TASK GOAL:
Everything in the entries except the pictures must be repeated exactly.

EXERCISE INPUT section start

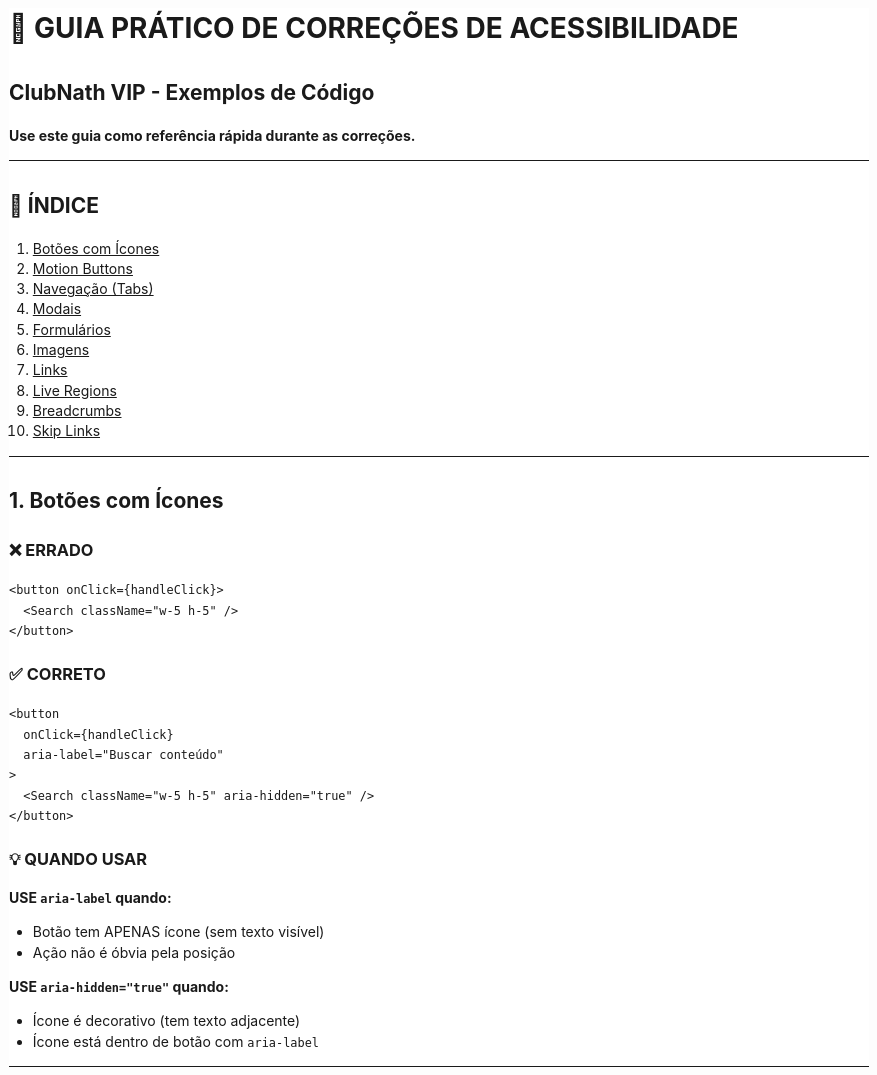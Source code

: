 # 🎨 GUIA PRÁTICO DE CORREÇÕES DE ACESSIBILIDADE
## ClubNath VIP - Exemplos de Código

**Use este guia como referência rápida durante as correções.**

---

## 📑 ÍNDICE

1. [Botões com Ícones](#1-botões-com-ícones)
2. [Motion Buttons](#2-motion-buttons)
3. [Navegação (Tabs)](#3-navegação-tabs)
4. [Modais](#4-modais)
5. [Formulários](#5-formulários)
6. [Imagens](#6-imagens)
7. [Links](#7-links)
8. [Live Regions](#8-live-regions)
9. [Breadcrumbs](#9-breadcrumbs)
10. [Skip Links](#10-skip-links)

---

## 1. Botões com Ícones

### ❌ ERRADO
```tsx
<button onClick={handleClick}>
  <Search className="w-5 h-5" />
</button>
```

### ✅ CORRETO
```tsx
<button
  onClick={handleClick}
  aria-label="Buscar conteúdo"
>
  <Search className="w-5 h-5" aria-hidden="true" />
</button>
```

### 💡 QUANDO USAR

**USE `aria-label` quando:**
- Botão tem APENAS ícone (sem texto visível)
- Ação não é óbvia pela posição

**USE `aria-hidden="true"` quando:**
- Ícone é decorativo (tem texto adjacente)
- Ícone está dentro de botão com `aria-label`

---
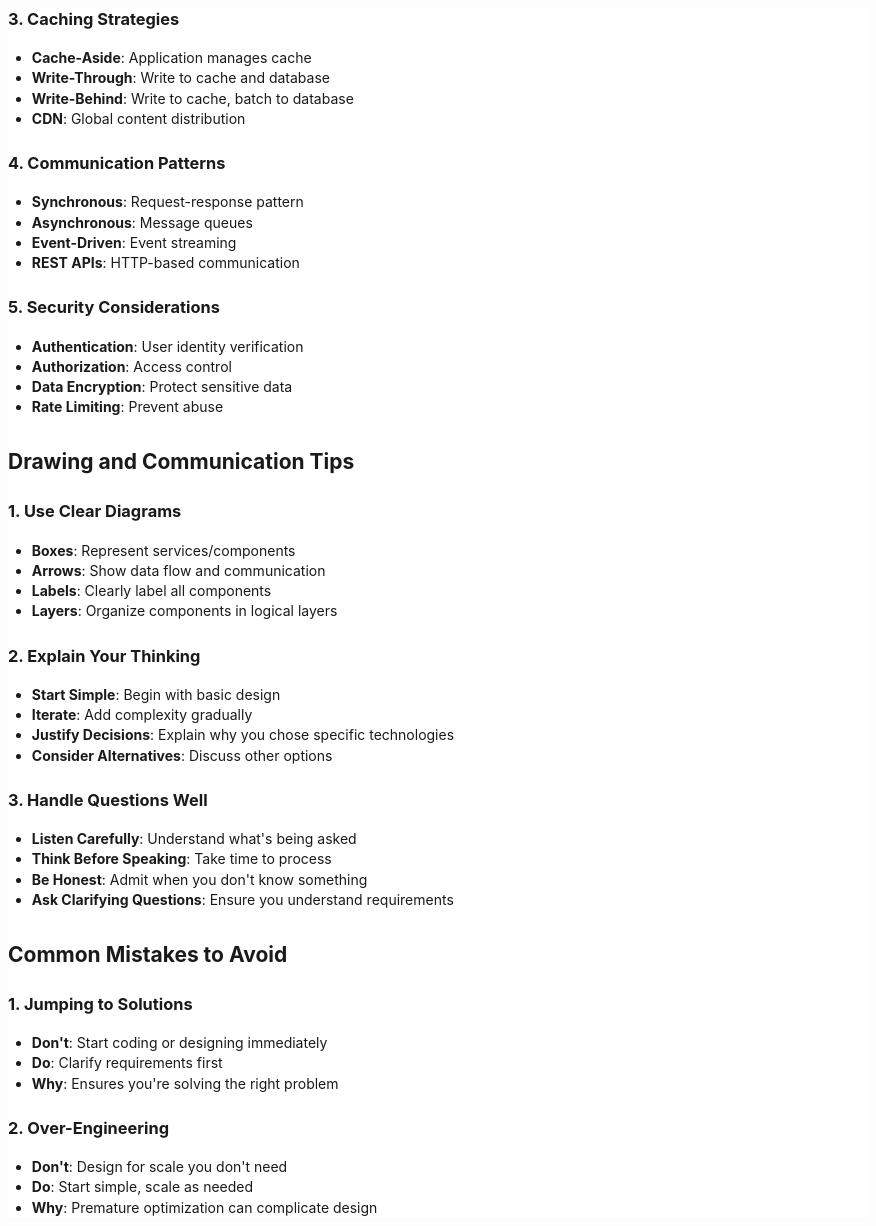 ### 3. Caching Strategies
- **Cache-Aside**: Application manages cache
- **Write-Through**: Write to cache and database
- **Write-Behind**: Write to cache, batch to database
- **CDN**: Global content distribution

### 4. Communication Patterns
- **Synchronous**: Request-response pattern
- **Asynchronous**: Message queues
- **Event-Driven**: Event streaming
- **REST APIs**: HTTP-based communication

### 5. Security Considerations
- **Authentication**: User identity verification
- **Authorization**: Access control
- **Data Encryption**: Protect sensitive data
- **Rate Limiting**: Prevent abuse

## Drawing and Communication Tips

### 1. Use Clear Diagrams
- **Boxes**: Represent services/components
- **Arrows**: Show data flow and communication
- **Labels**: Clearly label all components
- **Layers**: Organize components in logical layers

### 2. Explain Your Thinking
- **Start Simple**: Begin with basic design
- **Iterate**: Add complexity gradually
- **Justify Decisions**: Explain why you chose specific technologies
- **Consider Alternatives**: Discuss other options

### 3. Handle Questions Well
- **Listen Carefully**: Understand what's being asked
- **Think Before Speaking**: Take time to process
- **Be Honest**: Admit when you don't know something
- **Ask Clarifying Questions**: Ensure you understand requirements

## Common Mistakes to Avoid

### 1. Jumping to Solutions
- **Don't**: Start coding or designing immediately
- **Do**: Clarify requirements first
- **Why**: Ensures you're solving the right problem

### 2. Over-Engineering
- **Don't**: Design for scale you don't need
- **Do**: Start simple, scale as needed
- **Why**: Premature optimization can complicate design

EXERCISE INPUT section end

RESULT OF THE EXERCISE:
Source code

: # 🎨 GUIA PRÁTICO DE CORREÇÕES DE ACESSIBILIDADE
## ClubNath VIP - Exemplos de Código

**Use este guia como referência rápida durante as correções.**

---

## 📑 ÍNDICE

1. [Botões com Ícones](#1-botões-com-ícones)
2. [Motion Buttons](#2-motion-buttons)
3. [Navegação (Tabs)](#3-navegação-tabs)
4. [Modais](#4-modais)
5. [Formulários](#5-formulários)
6. [Imagens](#6-imagens)
7. [Links](#7-links)
8. [Live Regions](#8-live-regions)
9. [Breadcrumbs](#9-breadcrumbs)
10. [Skip Links](#10-skip-links)

---

## 1. Botões com Ícones

### ❌ ERRADO
```tsx
<button onClick={handleClick}>
  <Search className="w-5 h-5" />
</button>
```

### ✅ CORRETO
```tsx
<button
  onClick={handleClick}
  aria-label="Buscar conteúdo"
>
  <Search className="w-5 h-5" aria-hidden="true" />
</button>
```

### 💡 QUANDO USAR

**USE `aria-label` quando:**
- Botão tem APENAS ícone (sem texto visível)
- Ação não é óbvia pela posição

**USE `aria-hidden="true"` quando:**
- Ícone é decorativo (tem texto adjacente)
- Ícone está dentro de botão com `aria-label`

---
 ### 3. Caching Strategies
- **Cache-Aside**: Application manages cache
- **Write-Through**: Write to cache and database
- **Write-Behind**: Write to cache, batch to database
- **CDN**: Global content distribution

### 4. Communication Patterns
- **Synchronous**: Request-response pattern
- **Asynchronous**: Message queues
- **Event-Driven**: Event streaming
- **REST APIs**: HTTP-based communication

### 5. Security Considerations
- **Authentication**: User identity verification
- **Authorization**: Access control
- **Data Encryption**: Protect sensitive data
- **Rate Limiting**: Prevent abuse

## Drawing and Communication Tips

### 1. Use Clear Diagrams
- **Boxes**: Represent services/components
- **Arrows**: Show data flow and communication
- **Labels**: Clearly label all components
- **Layers**: Organize components in logical layers

### 2. Explain Your Thinking
- **Start Simple**: Begin with basic design
- **Iterate**: Add complexity gradually
- **Justify Decisions**: Explain why you chose specific technologies
- **Consider Alternatives**: Discuss other options

### 3. Handle Questions Well
- **Listen Carefully**: Understand what's being asked
- **Think Before Speaking**: Take time to process
- **Be Honest**: Admit when you don't know something
- **Ask Clarifying Questions**: Ensure you understand requirements

## Common Mistakes to Avoid

### 1. Jumping to Solutions
- **Don't**: Start coding or designing immediately
- **Do**: Clarify requirements first
- **Why**: Ensures you're solving the right problem

### 2. Over-Engineering
- **Don't**: Design for scale you don't need
- **Do**: Start simple, scale as needed
- **Why**: Premature optimization can complicate design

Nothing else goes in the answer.